Los pequeños pueden tener varias formas de llamar la atención, por ejemplo se muerden las uñas, gritan, se ponen agresivos o tímidos, y hasta cambian la manera de hablar. “Muchos podrían hablar como lo hacían cuando eran más chicos”.
La sicóloga explica que los infantes tienen esas manifestaciones por diferentes situaciones que les molestan, sea el retorno de uno de los padres al trabajo, por discusiones entre los padres, porque existe un divorcio, o simplemente porque demandan más cariño y/o atención de sus progenitores o familiares.

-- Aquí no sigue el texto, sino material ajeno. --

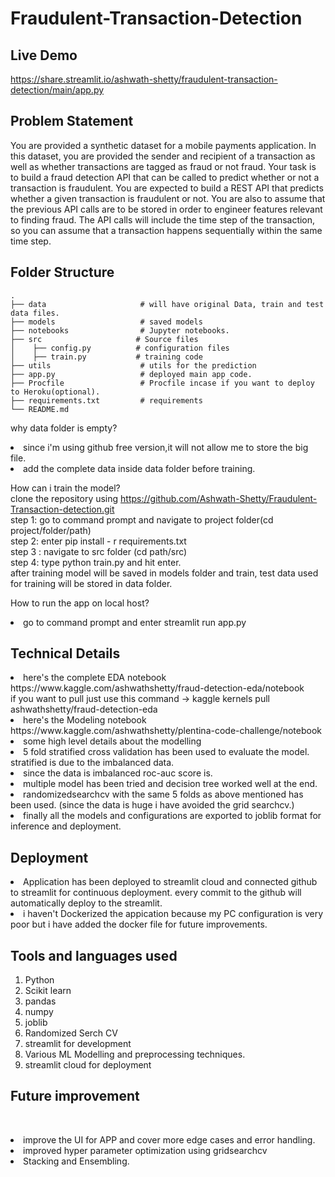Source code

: # Fraudulent-Transaction-Detection
## Live Demo
https://share.streamlit.io/ashwath-shetty/fraudulent-transaction-detection/main/app.py

## Problem Statement
You are provided a synthetic dataset for a mobile payments application. In this dataset, you are
provided the sender and recipient of a transaction as well as whether transactions are tagged as
fraud or not fraud. Your task is to build a fraud detection API that can be called to predict
whether or not a transaction is fraudulent.
You are expected to build a REST API that predicts whether a given transaction is fraudulent or
not. You are also to assume that the previous API calls are to be stored in order to engineer
features relevant to finding fraud. The API calls will include the time step of the transaction, so
you can assume that a transaction happens sequentially within the same time step.

## Folder Structure

    .
    ├── data                     # will have original Data, train and test data files.
    ├── models                   # saved models
    ├── notebooks                # Jupyter notebooks.
    ├── src                     # Source files 
    │    ├── config.py          # configuration files
    │    ├── train.py           # training code
    ├── utils                    # utils for the prediction
    ├── app.py                   # deployed main app code.
    ├── Procfile                 # Procfile incase if you want to deploy to Heroku(optional).
    ├── requirements.txt         # requirements
    └── README.md

why data folder is empty?
<br><li>since i'm using github free version,it will not allow me to store the big file. 
    <br><li> add the complete data inside data folder before training.
        

How can i train the model?
<br> clone the repository using https://github.com/Ashwath-Shetty/Fraudulent-Transaction-detection.git 
<br>step 1: go to command prompt and navigate to project folder(cd project/folder/path)
<br>step 2: enter pip install - r requirements.txt
<br>step 3 : navigate to src folder (cd path/src)
<br>step 4: type python train.py and hit enter.
<br>after training model will be saved in models folder and train, test data used for training will be stored in data folder.

How to run the app on local host?
<br><li>go to command prompt and enter streamlit run app.py
    
## Technical Details
<li> here's the complete EDA notebook
    <br>https://www.kaggle.com/ashwathshetty/fraud-detection-eda/notebook
    <br>if you want to pull just use this command -> kaggle kernels pull ashwathshetty/fraud-detection-eda
<li> here's the Modeling notebook
    <br>https://www.kaggle.com/ashwathshetty/plentina-code-challenge/notebook
<li> some high level details about the modelling
    <li> 5 fold stratified cross validation has been used to evaluate the model. stratified is due to the imbalanced data.
    <li> since the data is imbalanced roc-auc score is.
    <li> multiple model has been tried and decision tree worked well at the end.
    <li> randomizedsearchcv with the same 5 folds as above mentioned has been used. (since the data is huge i have avoided the grid searchcv.)
    <li> finally all the models and configurations are exported to joblib format for inference and deployment.
        
## Deployment
<li>Application has been deployed to streamlit cloud and connected github to streamlit for continuous deployment. every commit to the github will automatically deploy to the streamlit.
<br><li>i haven't Dockerized the appication because my PC configuration is very poor but i have added the docker file for future improvements.

## Tools and languages used
1. Python
2. Scikit learn
3. pandas
4. numpy
5. joblib
6. Randomized Serch CV
7. streamlit for development
8. Various ML Modelling and preprocessing techniques.
9. streamlit cloud for deployment
## Future improvement
<br><li>improve the UI for APP and cover more edge cases and error handling.
<br><li>improved hyper parameter optimization using gridsearchcv
<br><li>Stacking and Ensembling.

Por tanto, dice la especialista, los padres deben conversar con sus hijos desde muy pequeños, pues los niños a partir de los tres años comprenden todo lo que sucede a su alrededor.
Es importante abordar el tema del trabajo con los hijos y explicarles sobre las necesidades de la familia, las obligaciones y sobre el mismo concepto de trabajo como una actividad, un oficio que beneficia. “Pero el trabajar no es motivo para no estar al pendiente de ellos o hacerles pensar que no se los quiere”, enfatiza Delgado.
1 Regresión. Es la etapa en la que algunos niños manifiestan su descontento con algún tipo de conductas como el hacerse pis o hablar como lo hacían cuando eran bebés.
2 Atención. “Si los niños muestran este tipo de actitudes puede ser porque tienen problemas familiares, como el divorcio de sus padres o peleas”, explica la sicóloga Cinthia Delgado.
3 Comunicación. Los niños, a partir de los tres años, comienzan a razonar; por eso es bueno que los padres conversen con sus hijos acerca de su profesión, trabajo o de los viajes.
Paso a paso
¡Hasta la tarde
Diálogo. Es importante que cuando el niño pase por el proceso de desapego, los padres conversen con él para que no sienta que sus seres queridos lo están abandonando.
Explicación. Con palabras sencillas, los padres deben hablar a sus niños acerca de las necesidades del hogar, las que son algunas de las distintas razones para estar fuera de casa.
Pendiente. “Si los padres ven que el niño está enfrentando el problema de ‘regresión’, deben evitar tener discusiones o peleas cerca de él”, afirma la sicóloga Cinthia Delgado.
Demostración. Los padres, familiares y la profesora, en el caso de que el pequeño esté en edad escolar, deben demostrar al niño su afecto para que no se sienta desprotegido.
Apoyo. En casos extremos, en los que las manifestaciones de descontento sean frecuentes y por largos periodos, los padres deben buscar ayuda de un especialista.